◆ What is expected ◆
Your task is to copy every line of the entries that contains "references".

[[ Given data open ]]

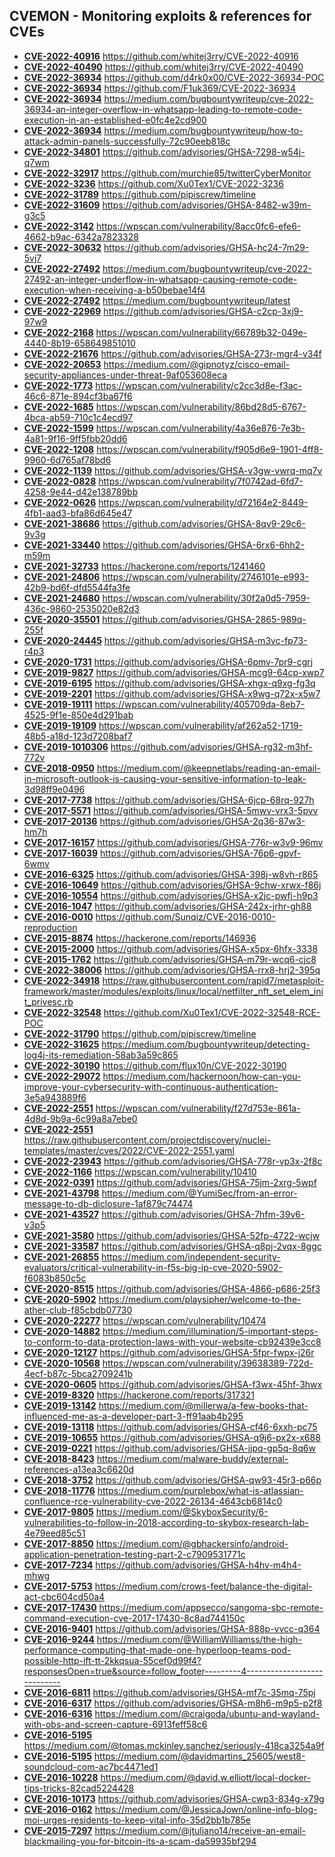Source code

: ## CVEMON - Monitoring exploits & references for CVEs
- **[CVE-2022-40916](https://in.scanfactory.io/cvemon/CVE-2022-40916.html)** https://github.com/whitej3rry/CVE-2022-40916
- **[CVE-2022-40490](https://in.scanfactory.io/cvemon/CVE-2022-40490.html)** https://github.com/whitej3rry/CVE-2022-40490
- **[CVE-2022-36934](https://in.scanfactory.io/cvemon/CVE-2022-36934.html)** https://github.com/d4rk0x00/CVE-2022-36934-POC
- **[CVE-2022-36934](https://in.scanfactory.io/cvemon/CVE-2022-36934.html)** https://github.com/F1uk369/CVE-2022-36934
- **[CVE-2022-36934](https://in.scanfactory.io/cvemon/CVE-2022-36934.html)** https://medium.com/bugbountywriteup/cve-2022-36934-an-integer-overflow-in-whatsapp-leading-to-remote-code-execution-in-an-established-e0fc4e2cd900
- **[CVE-2022-36934](https://in.scanfactory.io/cvemon/CVE-2022-36934.html)** https://medium.com/bugbountywriteup/how-to-attack-admin-panels-successfully-72c90eeb818c
- **[CVE-2022-34801](https://in.scanfactory.io/cvemon/CVE-2022-34801.html)** https://github.com/advisories/GHSA-7298-w54j-q7wm
- **[CVE-2022-32917](https://in.scanfactory.io/cvemon/CVE-2022-32917.html)** https://github.com/murchie85/twitterCyberMonitor
- **[CVE-2022-3236](https://in.scanfactory.io/cvemon/CVE-2022-3236.html)** https://github.com/Xu0Tex1/CVE-2022-3236
- **[CVE-2022-31789](https://in.scanfactory.io/cvemon/CVE-2022-31789.html)** https://github.com/pipiscrew/timeline
- **[CVE-2022-31609](https://in.scanfactory.io/cvemon/CVE-2022-31609.html)** https://github.com/advisories/GHSA-8482-w39m-g3c5
- **[CVE-2022-3142](https://in.scanfactory.io/cvemon/CVE-2022-3142.html)** https://wpscan.com/vulnerability/8acc0fc6-efe6-4662-b9ac-6342a7823328
- **[CVE-2022-30632](https://in.scanfactory.io/cvemon/CVE-2022-30632.html)** https://github.com/advisories/GHSA-hc24-7m29-5vj7
- **[CVE-2022-27492](https://in.scanfactory.io/cvemon/CVE-2022-27492.html)** https://medium.com/bugbountywriteup/cve-2022-27492-an-integer-underflow-in-whatsapp-causing-remote-code-execution-when-receiving-a-b50bebae14f4
- **[CVE-2022-27492](https://in.scanfactory.io/cvemon/CVE-2022-27492.html)** https://medium.com/bugbountywriteup/latest
- **[CVE-2022-22969](https://in.scanfactory.io/cvemon/CVE-2022-22969.html)** https://github.com/advisories/GHSA-c2cp-3xj9-97w9
- **[CVE-2022-2168](https://in.scanfactory.io/cvemon/CVE-2022-2168.html)** https://wpscan.com/vulnerability/66789b32-049e-4440-8b19-658649851010
- **[CVE-2022-21676](https://in.scanfactory.io/cvemon/CVE-2022-21676.html)** https://github.com/advisories/GHSA-273r-mgr4-v34f
- **[CVE-2022-20653](https://in.scanfactory.io/cvemon/CVE-2022-20653.html)** https://medium.com/@gipnotyz/cisco-email-security-appliances-under-threat-9af053608eca
- **[CVE-2022-1773](https://in.scanfactory.io/cvemon/CVE-2022-1773.html)** https://wpscan.com/vulnerability/c2cc3d8e-f3ac-46c6-871e-894cf3ba67f6
- **[CVE-2022-1685](https://in.scanfactory.io/cvemon/CVE-2022-1685.html)** https://wpscan.com/vulnerability/86bd28d5-6767-4bca-ab59-710c1c4ecd97
- **[CVE-2022-1599](https://in.scanfactory.io/cvemon/CVE-2022-1599.html)** https://wpscan.com/vulnerability/4a36e876-7e3b-4a81-9f16-9ff5fbb20dd6
- **[CVE-2022-1208](https://in.scanfactory.io/cvemon/CVE-2022-1208.html)** https://wpscan.com/vulnerability/f905d6e9-1901-4ff8-9960-6d765af78bd6
- **[CVE-2022-1139](https://in.scanfactory.io/cvemon/CVE-2022-1139.html)** https://github.com/advisories/GHSA-v3gw-vwrq-mq7v
- **[CVE-2022-0828](https://in.scanfactory.io/cvemon/CVE-2022-0828.html)** https://wpscan.com/vulnerability/7f0742ad-6fd7-4258-9e44-d42e138789bb
- **[CVE-2022-0626](https://in.scanfactory.io/cvemon/CVE-2022-0626.html)** https://wpscan.com/vulnerability/d72164e2-8449-4fb1-aad3-bfa86d645e47
- **[CVE-2021-38686](https://in.scanfactory.io/cvemon/CVE-2021-38686.html)** https://github.com/advisories/GHSA-8qv9-29c6-9v3g
- **[CVE-2021-33440](https://in.scanfactory.io/cvemon/CVE-2021-33440.html)** https://github.com/advisories/GHSA-6rx6-6hh2-m59m
- **[CVE-2021-32733](https://in.scanfactory.io/cvemon/CVE-2021-32733.html)** https://hackerone.com/reports/1241460
- **[CVE-2021-24806](https://in.scanfactory.io/cvemon/CVE-2021-24806.html)** https://wpscan.com/vulnerability/2746101e-e993-42b9-bd6f-dfd5544fa3fe
- **[CVE-2021-24680](https://in.scanfactory.io/cvemon/CVE-2021-24680.html)** https://wpscan.com/vulnerability/30f2a0d5-7959-436c-9860-2535020e82d3
- **[CVE-2020-35501](https://in.scanfactory.io/cvemon/CVE-2020-35501.html)** https://github.com/advisories/GHSA-2865-989q-255f
- **[CVE-2020-24445](https://in.scanfactory.io/cvemon/CVE-2020-24445.html)** https://github.com/advisories/GHSA-m3vc-fp73-r4p3
- **[CVE-2020-1731](https://in.scanfactory.io/cvemon/CVE-2020-1731.html)** https://github.com/advisories/GHSA-6pmv-7pr9-cgrj
- **[CVE-2019-9827](https://in.scanfactory.io/cvemon/CVE-2019-9827.html)** https://github.com/advisories/GHSA-mcg9-64cp-xwp7
- **[CVE-2019-6195](https://in.scanfactory.io/cvemon/CVE-2019-6195.html)** https://github.com/advisories/GHSA-xhgx-q9xg-fg3q
- **[CVE-2019-2201](https://in.scanfactory.io/cvemon/CVE-2019-2201.html)** https://github.com/advisories/GHSA-x9wg-q72x-x5w7
- **[CVE-2019-19111](https://in.scanfactory.io/cvemon/CVE-2019-19111.html)** https://wpscan.com/vulnerability/405709da-8eb7-4525-9f1e-850e4d291bab
- **[CVE-2019-19109](https://in.scanfactory.io/cvemon/CVE-2019-19109.html)** https://wpscan.com/vulnerability/af262a52-1719-48b5-a18d-123d7208baf7
- **[CVE-2019-1010306](https://in.scanfactory.io/cvemon/CVE-2019-1010306.html)** https://github.com/advisories/GHSA-rg32-m3hf-772v
- **[CVE-2018-0950](https://in.scanfactory.io/cvemon/CVE-2018-0950.html)** https://medium.com/@keepnetlabs/reading-an-email-in-microsoft-outlook-is-causing-your-sensitive-information-to-leak-3d98ff9e0496
- **[CVE-2017-7738](https://in.scanfactory.io/cvemon/CVE-2017-7738.html)** https://github.com/advisories/GHSA-6jcp-68rq-927h
- **[CVE-2017-5571](https://in.scanfactory.io/cvemon/CVE-2017-5571.html)** https://github.com/advisories/GHSA-5mwv-vrx3-5pvv
- **[CVE-2017-20136](https://in.scanfactory.io/cvemon/CVE-2017-20136.html)** https://github.com/advisories/GHSA-2q36-87w3-hm7h
- **[CVE-2017-16157](https://in.scanfactory.io/cvemon/CVE-2017-16157.html)** https://github.com/advisories/GHSA-776r-w3v9-96mv
- **[CVE-2017-16039](https://in.scanfactory.io/cvemon/CVE-2017-16039.html)** https://github.com/advisories/GHSA-76p6-gpvf-6wmv
- **[CVE-2016-6325](https://in.scanfactory.io/cvemon/CVE-2016-6325.html)** https://github.com/advisories/GHSA-398j-w8vh-r865
- **[CVE-2016-10649](https://in.scanfactory.io/cvemon/CVE-2016-10649.html)** https://github.com/advisories/GHSA-9chw-xrwx-f86j
- **[CVE-2016-10554](https://in.scanfactory.io/cvemon/CVE-2016-10554.html)** https://github.com/advisories/GHSA-x2jc-pwfj-h9p3
- **[CVE-2016-1047](https://in.scanfactory.io/cvemon/CVE-2016-1047.html)** https://github.com/advisories/GHSA-242x-jrhr-gh88
- **[CVE-2016-0010](https://in.scanfactory.io/cvemon/CVE-2016-0010.html)** https://github.com/Sunqiz/CVE-2016-0010-reproduction
- **[CVE-2015-8874](https://in.scanfactory.io/cvemon/CVE-2015-8874.html)** https://hackerone.com/reports/146936
- **[CVE-2015-2000](https://in.scanfactory.io/cvemon/CVE-2015-2000.html)** https://github.com/advisories/GHSA-x5px-6hfx-3338
- **[CVE-2015-1762](https://in.scanfactory.io/cvemon/CVE-2015-1762.html)** https://github.com/advisories/GHSA-m79r-wcq6-cjc8
- **[CVE-2022-38006](https://in.scanfactory.io/cvemon/CVE-2022-38006.html)** https://github.com/advisories/GHSA-rrx8-hrj2-395q
- **[CVE-2022-34918](https://in.scanfactory.io/cvemon/CVE-2022-34918.html)** https://raw.githubusercontent.com/rapid7/metasploit-framework/master/modules/exploits/linux/local/netfilter_nft_set_elem_init_privesc.rb
- **[CVE-2022-32548](https://in.scanfactory.io/cvemon/CVE-2022-32548.html)** https://github.com/Xu0Tex1/CVE-2022-32548-RCE-POC
- **[CVE-2022-31790](https://in.scanfactory.io/cvemon/CVE-2022-31790.html)** https://github.com/pipiscrew/timeline
- **[CVE-2022-31625](https://in.scanfactory.io/cvemon/CVE-2022-31625.html)** https://medium.com/bugbountywriteup/detecting-log4j-its-remediation-58ab3a59c865
- **[CVE-2022-30190](https://in.scanfactory.io/cvemon/CVE-2022-30190.html)** https://github.com/flux10n/CVE-2022-30190
- **[CVE-2022-29072](https://in.scanfactory.io/cvemon/CVE-2022-29072.html)** https://medium.com/hackernoon/how-can-you-improve-your-cybersecurity-with-continuous-authentication-3e5a943889f6
- **[CVE-2022-2551](https://in.scanfactory.io/cvemon/CVE-2022-2551.html)** https://wpscan.com/vulnerability/f27d753e-861a-4d8d-9b9a-6c99a8a7ebe0
- **[CVE-2022-2551](https://in.scanfactory.io/cvemon/CVE-2022-2551.html)** https://raw.githubusercontent.com/projectdiscovery/nuclei-templates/master/cves/2022/CVE-2022-2551.yaml
- **[CVE-2022-23943](https://in.scanfactory.io/cvemon/CVE-2022-23943.html)** https://github.com/advisories/GHSA-778r-vp3x-2f8c
- **[CVE-2022-1166](https://in.scanfactory.io/cvemon/CVE-2022-1166.html)** https://wpscan.com/vulnerability/10410
- **[CVE-2022-0391](https://in.scanfactory.io/cvemon/CVE-2022-0391.html)** https://github.com/advisories/GHSA-75jm-2xrg-5wpf
- **[CVE-2021-43798](https://in.scanfactory.io/cvemon/CVE-2021-43798.html)** https://medium.com/@YumiSec/from-an-error-message-to-db-diclosure-1af879c74474
- **[CVE-2021-43527](https://in.scanfactory.io/cvemon/CVE-2021-43527.html)** https://github.com/advisories/GHSA-7hfm-39v6-v3p5
- **[CVE-2021-3580](https://in.scanfactory.io/cvemon/CVE-2021-3580.html)** https://github.com/advisories/GHSA-52fp-4722-wcjw
- **[CVE-2021-33587](https://in.scanfactory.io/cvemon/CVE-2021-33587.html)** https://github.com/advisories/GHSA-q8pj-2vqx-8ggc
- **[CVE-2021-26855](https://in.scanfactory.io/cvemon/CVE-2021-26855.html)** https://medium.com/independent-security-evaluators/critical-vulnerability-in-f5s-big-ip-cve-2020-5902-f6083b850c5c
- **[CVE-2020-8515](https://in.scanfactory.io/cvemon/CVE-2020-8515.html)** https://github.com/advisories/GHSA-4866-p686-25f3
- **[CVE-2020-5902](https://in.scanfactory.io/cvemon/CVE-2020-5902.html)** https://medium.com/playsipher/welcome-to-the-ather-club-f85cbdb07730
- **[CVE-2020-22277](https://in.scanfactory.io/cvemon/CVE-2020-22277.html)** https://wpscan.com/vulnerability/10474
- **[CVE-2020-14882](https://in.scanfactory.io/cvemon/CVE-2020-14882.html)** https://medium.com/illumination/5-important-steps-to-conform-to-data-protection-laws-with-your-website-cb92439e3cc8
- **[CVE-2020-12127](https://in.scanfactory.io/cvemon/CVE-2020-12127.html)** https://github.com/advisories/GHSA-5fpr-fwpx-j26r
- **[CVE-2020-10568](https://in.scanfactory.io/cvemon/CVE-2020-10568.html)** https://wpscan.com/vulnerability/39638389-722d-4ecf-b87c-5bca2709241b
- **[CVE-2020-0605](https://in.scanfactory.io/cvemon/CVE-2020-0605.html)** https://github.com/advisories/GHSA-f3wx-45hf-3hwx
- **[CVE-2019-8320](https://in.scanfactory.io/cvemon/CVE-2019-8320.html)** https://hackerone.com/reports/317321
- **[CVE-2019-13142](https://in.scanfactory.io/cvemon/CVE-2019-13142.html)** https://medium.com/@millerwa/a-few-books-that-influenced-me-as-a-developer-part-3-ff91aab4b295
- **[CVE-2019-13118](https://in.scanfactory.io/cvemon/CVE-2019-13118.html)** https://github.com/advisories/GHSA-cf46-6xxh-pc75
- **[CVE-2019-10655](https://in.scanfactory.io/cvemon/CVE-2019-10655.html)** https://github.com/advisories/GHSA-q9j6-px2x-x688
- **[CVE-2019-0221](https://in.scanfactory.io/cvemon/CVE-2019-0221.html)** https://github.com/advisories/GHSA-jjpq-gp5q-8q6w
- **[CVE-2018-8423](https://in.scanfactory.io/cvemon/CVE-2018-8423.html)** https://medium.com/malware-buddy/external-references-a13ea3c6620d
- **[CVE-2018-3752](https://in.scanfactory.io/cvemon/CVE-2018-3752.html)** https://github.com/advisories/GHSA-qw93-45r3-p66p
- **[CVE-2018-11776](https://in.scanfactory.io/cvemon/CVE-2018-11776.html)** https://medium.com/purplebox/what-is-atlassian-confluence-rce-vulnerability-cve-2022-26134-4643cb6814c0
- **[CVE-2017-9805](https://in.scanfactory.io/cvemon/CVE-2017-9805.html)** https://medium.com/@SkyboxSecurity/6-vulnerabilities-to-follow-in-2018-according-to-skybox-research-lab-4e79eed85c51
- **[CVE-2017-8850](https://in.scanfactory.io/cvemon/CVE-2017-8850.html)** https://medium.com/@gbhackersinfo/android-application-penetration-testing-part-2-c7909531771c
- **[CVE-2017-7234](https://in.scanfactory.io/cvemon/CVE-2017-7234.html)** https://github.com/advisories/GHSA-h4hv-m4h4-mhwg
- **[CVE-2017-5753](https://in.scanfactory.io/cvemon/CVE-2017-5753.html)** https://medium.com/crows-feet/balance-the-digital-act-cbc604cd50a4
- **[CVE-2017-17430](https://in.scanfactory.io/cvemon/CVE-2017-17430.html)** https://medium.com/appsecco/sangoma-sbc-remote-command-execution-cve-2017-17430-8c8ad744150c
- **[CVE-2016-9401](https://in.scanfactory.io/cvemon/CVE-2016-9401.html)** https://github.com/advisories/GHSA-888p-vvcc-q364
- **[CVE-2016-9244](https://in.scanfactory.io/cvemon/CVE-2016-9244.html)** https://medium.com/@WilliamWilliamss/the-high-performance-computing-that-made-one-hyperloop-teams-pod-possible-http-ift-tt-2kkqsua-55cef0d99f4?responsesOpen=true&source=follow_footer---------4----------------------------
- **[CVE-2016-6811](https://in.scanfactory.io/cvemon/CVE-2016-6811.html)** https://github.com/advisories/GHSA-mf7c-35mq-75pj
- **[CVE-2016-6317](https://in.scanfactory.io/cvemon/CVE-2016-6317.html)** https://github.com/advisories/GHSA-m8h6-m9p5-p2f8
- **[CVE-2016-6316](https://in.scanfactory.io/cvemon/CVE-2016-6316.html)** https://medium.com/@craigoda/ubuntu-and-wayland-with-obs-and-screen-capture-6913feff58c6
- **[CVE-2016-5195](https://in.scanfactory.io/cvemon/CVE-2016-5195.html)** https://medium.com/@tomas.mckinley.sanchez/seriously-418ca3254a9f
- **[CVE-2016-5195](https://in.scanfactory.io/cvemon/CVE-2016-5195.html)** https://medium.com/@davidmartins_25605/west8-soundcloud-com-ac7bc4471ed1
- **[CVE-2016-10228](https://in.scanfactory.io/cvemon/CVE-2016-10228.html)** https://medium.com/@david.w.elliott/local-docker-tips-tricks-82cad5224428
- **[CVE-2016-10173](https://in.scanfactory.io/cvemon/CVE-2016-10173.html)** https://github.com/advisories/GHSA-cwp3-834g-x79g
- **[CVE-2016-0162](https://in.scanfactory.io/cvemon/CVE-2016-0162.html)** https://medium.com/@JessicaJown/online-info-blog-moi-urges-residents-to-keep-vital-info-35d2bb1b785e
- **[CVE-2015-7297](https://in.scanfactory.io/cvemon/CVE-2015-7297.html)** https://medium.com/@jtuliano14/receive-an-email-blackmailing-you-for-bitcoin-its-a-scam-da59935bf294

[[ Given data closed ]]

◆ Reply to the task ◆
: ## CVEMON - Monitoring exploits & references for CVEs
- **[CVE-2018-8423](https://in.scanfactory.io/cvemon/CVE-2018-8423.html)** https://medium.com/malware-buddy/external-references-a13ea3c6620d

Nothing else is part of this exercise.